THE EMBODIMENTS OF THE INVENTION IN WHICH AN EXCLUSIVE
PROPERTY OR PRIVILEGE IS CLAIMED ARE DEFINED AS FOLLOWS:

1. A frustoconical venturi cone connectable to a breech adapter at the small diameter end thereof and for use in a lightweight weapon system subjected to high transient internal pressures and temperatures on firing, comprising a cured resin-treated multi-filament fibre material which has been provided in a plurality of super-imposed layers along the length of said cone whereby at least the innermost layer of said material is adapted to resist hot gas erosion on firing and the remaining layers comprise a tow of said material helically-wound at an helix angle selected to provide adequate axial and hoop strengths for resisting axial thrust and hoop loads produced on firing.

2. The venturi cone of claim 1 wherein said material comprises an epoxy resin-carbon fibre composite.

3 The venturi cone of claim 1 wherein said material comprises an epoxy resin-Kevlar (Trademark) composite.

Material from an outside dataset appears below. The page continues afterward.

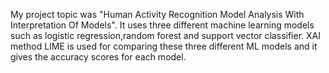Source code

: My project topic was "Human Activity Recognition Model Analysis With Interpretation Of Models". It uses three different machine learning models such as logistic regression,random forest and support vector classifier. XAI method LIME is used for comparing these three different ML models and it gives the accuracy scores for each model.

4. The venturi cone of claim 1, 2 or 3 wherein at least said innermost layer comprises a fabric formed of refractory fibre material.

5. The venturi cone of claim 1, 2 or 3 wherein at least said innermost layer comprises a fabric formed of carbon fibre material.

6. The venturi cone of claim 1, 2 or 3 wherein at least said innermost layer comprises a fabric formed of silicon-carbide fibre material.

7. The venturi cone of claim 1, 2 or 3 wherein at least said innermost layer comprises a fabric formed of ceramic fibre material.

8. The venturi cone of claim 1, 2 or 3 wherein said innermost layer comprises a tape of longitudinally extending carbon filaments embedded in an epoxy resin matrix, said tape having been hoop-wound at approximately 90° to the venturi cone axis.

9. The venturi cone of claim 1, 2 or 3 wherein said helix angle lies in the range of 70° to 90° to the venturi cone axis.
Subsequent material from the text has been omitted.